• EXERCISE GOAL: Your task is to find every line of the data that holds the string "государства" and copy it.

• PROVIDED ENTRIES:
┄┄┄┄┄┄┄┄┄┄

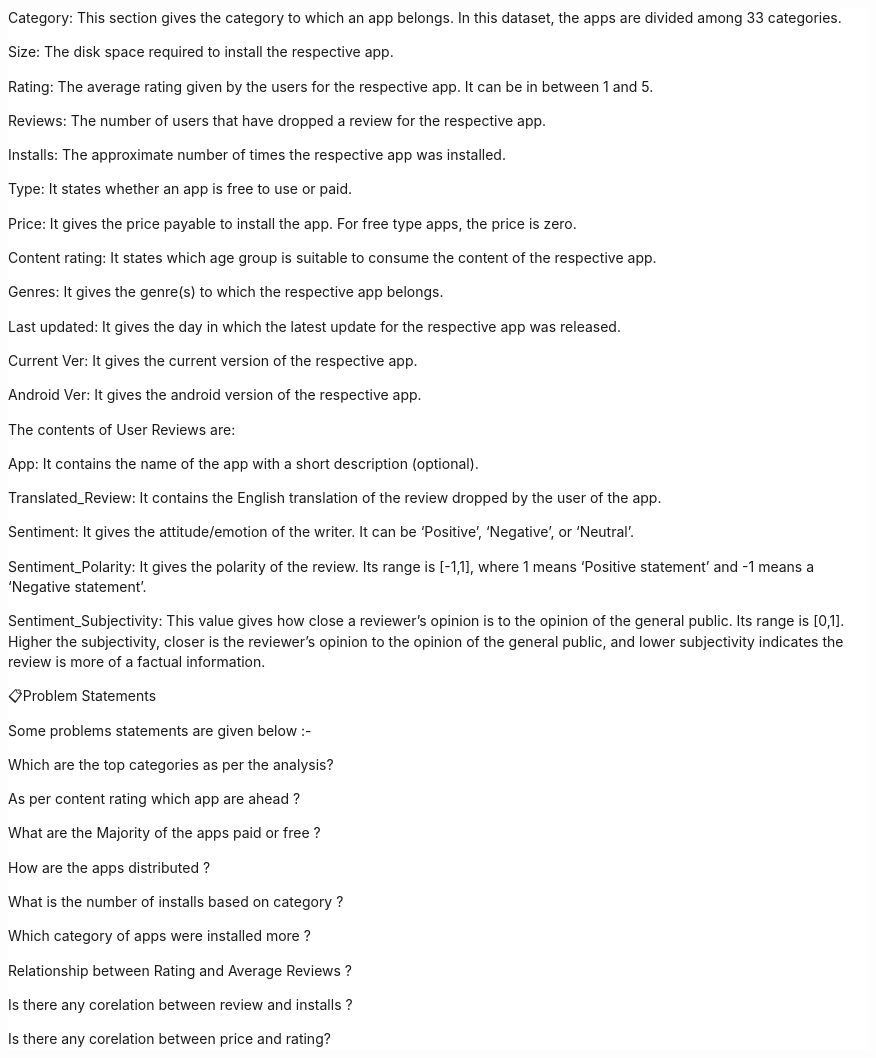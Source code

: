 Category: This section gives the category to which an app belongs. In this dataset, the apps are divided among 33 categories.

Size: The disk space required to install the respective app.

Rating: The average rating given by the users for the respective app. It can be in between 1 and 5.

Reviews: The number of users that have dropped a review for the respective app.

Installs: The approximate number of times the respective app was installed.

Type: It states whether an app is free to use or paid.

Price: It gives the price payable to install the app. For free type apps, the price is zero.

Content rating: It states which age group is suitable to consume the content of the respective app.

Genres: It gives the genre(s) to which the respective app belongs.

Last updated: It gives the day in which the latest update for the respective app was released.

Current Ver: It gives the current version of the respective app.

Android Ver: It gives the android version of the respective app.

The contents of User Reviews are:

App: It contains the name of the app with a short description (optional).

Translated_Review: It contains the English translation of the review dropped by the user of the app.

Sentiment: It gives the attitude/emotion of the writer. It can be ‘Positive’, ‘Negative’, or ‘Neutral’.

Sentiment_Polarity: It gives the polarity of the review. Its range is [-1,1], where 1 means ‘Positive statement’ and -1 means a ‘Negative statement’.

Sentiment_Subjectivity: This value gives how close a reviewer’s opinion is to the opinion of the general public. Its range is [0,1]. Higher the subjectivity, closer is the reviewer’s opinion to the opinion of the general public, and lower subjectivity indicates the review is more of a factual information.

📋Problem Statements

Some problems statements are given below :-

Which are the top categories as per the analysis?

As per content rating which app are ahead ?

What are the Majority of the apps paid or free ?

How are the apps distributed ?

What is the number of installs based on category ?

Which category of apps were installed more ?

Relationship between Rating and Average Reviews ?

Is there any corelation between review and installs ?

Is there any corelation between price and rating?
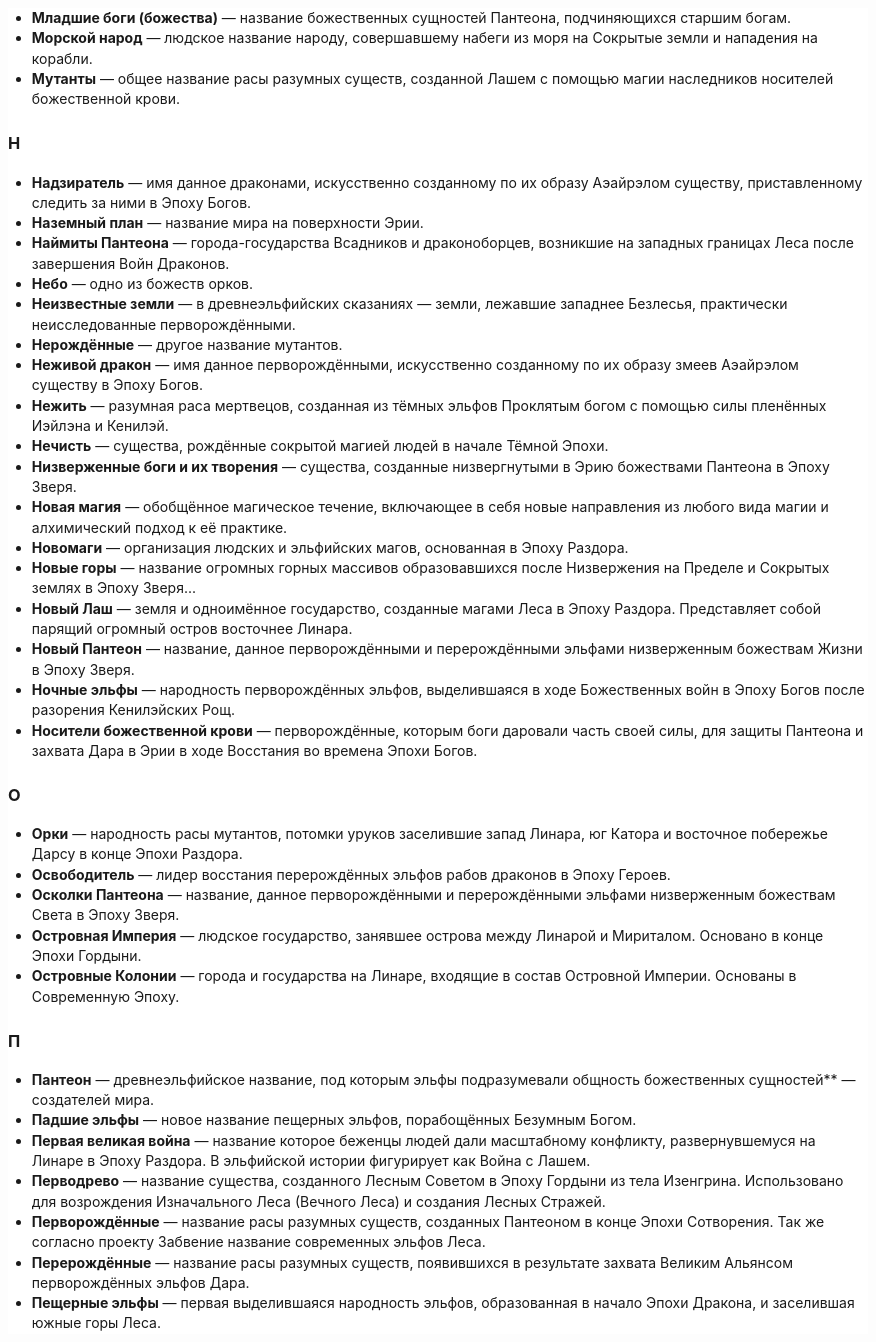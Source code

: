 * **Младшие боги (божества)** &mdash; название божественных сущностей Пантеона, подчиняющихся старшим богам.
* **Морской народ** &mdash; людское название народу, совершавшему набеги из моря на Сокрытые земли и нападения на корабли.
* **Мутанты** &mdash; общее название расы разумных существ, созданной Лашем с помощью магии наследников носителей божественной крови.

### Н
* **Надзиратель** &mdash; имя данное драконами, искусственно созданному по их образу Аэайрэлом существу, приставленному следить за ними в Эпоху Богов.
* **Наземный план** &mdash; название мира на поверхности Эрии.
* **Наймиты Пантеона** &mdash; города-государства Всадников и драконоборцев, возникшие на западных границах Леса после завершения Войн Драконов.
* **Небо** &mdash; одно из божеств орков.
* **Неизвестные земли** &mdash; в древнеэльфийских сказаниях &mdash; земли, лежавшие западнее Безлесья, практически неисследованные перворождёнными.
* **Нерождённые** &mdash; другое название мутантов.
* **Неживой дракон** &mdash; имя данное перворождёнными, искусственно созданному по их образу змеев Аэайрэлом существу в Эпоху Богов.
* **Нежить** &mdash; разумная раса мертвецов, созданная из тёмных эльфов Проклятым богом с помощью силы пленённых Иэйлэна и Кенилэй.
* **Нечисть** &mdash; существа, рождённые сокрытой магией людей в начале Тёмной Эпохи.
* **Низверженные боги и их творения** &mdash; существа, созданные низвергнутыми в Эрию божествами Пантеона в Эпоху Зверя.
* **Новая магия** &mdash; обобщённое магическое течение, включающее в себя новые направления из любого вида магии и алхимический подход к её практике.
* **Новомаги** &mdash; организация людских и эльфийских магов, основанная в Эпоху Раздора.
* **Новые горы** &mdash; название огромных горных массивов образовавшихся после Низвержения на Пределе и Сокрытых землях в Эпоху Зверя...
* **Новый Лаш** &mdash; земля и одноимённое государство, созданные магами Леса в Эпоху Раздора. Представляет собой парящий огромный остров восточнее Линара.
* **Новый Пантеон** &mdash; название, данное перворождёнными и перерождёнными эльфами низверженным божествам Жизни в Эпоху Зверя.
* **Ночные эльфы** &mdash; народность перворождённых эльфов, выделившаяся в ходе Божественных войн в Эпоху Богов после разорения Кенилэйских Рощ.
* **Носители божественной крови** &mdash; перворождённые, которым боги даровали часть своей силы, для защиты Пантеона и захвата Дара в Эрии в ходе Восстания во времена Эпохи Богов.

### О
* **Орки** &mdash; народность расы мутантов, потомки уруков заселившие запад Линара, юг Катора и восточное побережье Дарсу в конце Эпохи Раздора.
* **Освободитель** &mdash; лидер восстания перерождённых эльфов рабов драконов в Эпоху Героев.
* **Осколки Пантеона** &mdash; название, данное перворождёнными и перерождёнными эльфами низверженным божествам Света в Эпоху Зверя.
* **Островная Империя** &mdash; людское государство, занявшее острова между Линарой и Мириталом. Основано в конце Эпохи Гордыни.
* **Островные Колонии** &mdash; города и государства на Линаре, входящие в состав Островной Империи. Основаны в Современную Эпоху.

### П
* **Пантеон** &mdash; древнеэльфийское название, под которым эльфы подразумевали общность божественных сущностей** &mdash; создателей мира.
* **Падшие эльфы** &mdash; новое название пещерных эльфов, порабощённых Безумным Богом.
* **Первая великая война** &mdash; название которое беженцы людей дали масштабному конфликту, развернувшемуся на Линаре в Эпоху Раздора. В эльфийской истории фигурирует как Война с Лашем.
* **Перводрево** &mdash; название существа, созданного Лесным Советом в Эпоху Гордыни из тела Изенгрина. Использовано для возрождения Изначального Леса (Вечного Леса) и создания Лесных Стражей.
* **Перворождённые** &mdash; название расы разумных существ, созданных Пантеоном в конце Эпохи Сотворения. Так же согласно проекту Забвение название современных эльфов Леса.
* **Перерождённые** &mdash; название расы разумных существ, появившихся в результате захвата Великим Альянсом перворождённых эльфов Дара.
* **Пещерные эльфы** &mdash; первая выделившаяся народность эльфов, образованная в начало Эпохи Дракона, и заселившая южные горы Леса.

┄┄┄┄┄┄┄┄┄┄

• ANSWER TO THIS EXERCISE:
* **Наймиты Пантеона** &mdash; города-государства Всадников и драконоборцев, возникшие на западных границах Леса после завершения Войн Драконов.
* **Островные Колонии** &mdash; города и государства на Линаре, входящие в состав Островной Империи. Основаны в Современную Эпоху.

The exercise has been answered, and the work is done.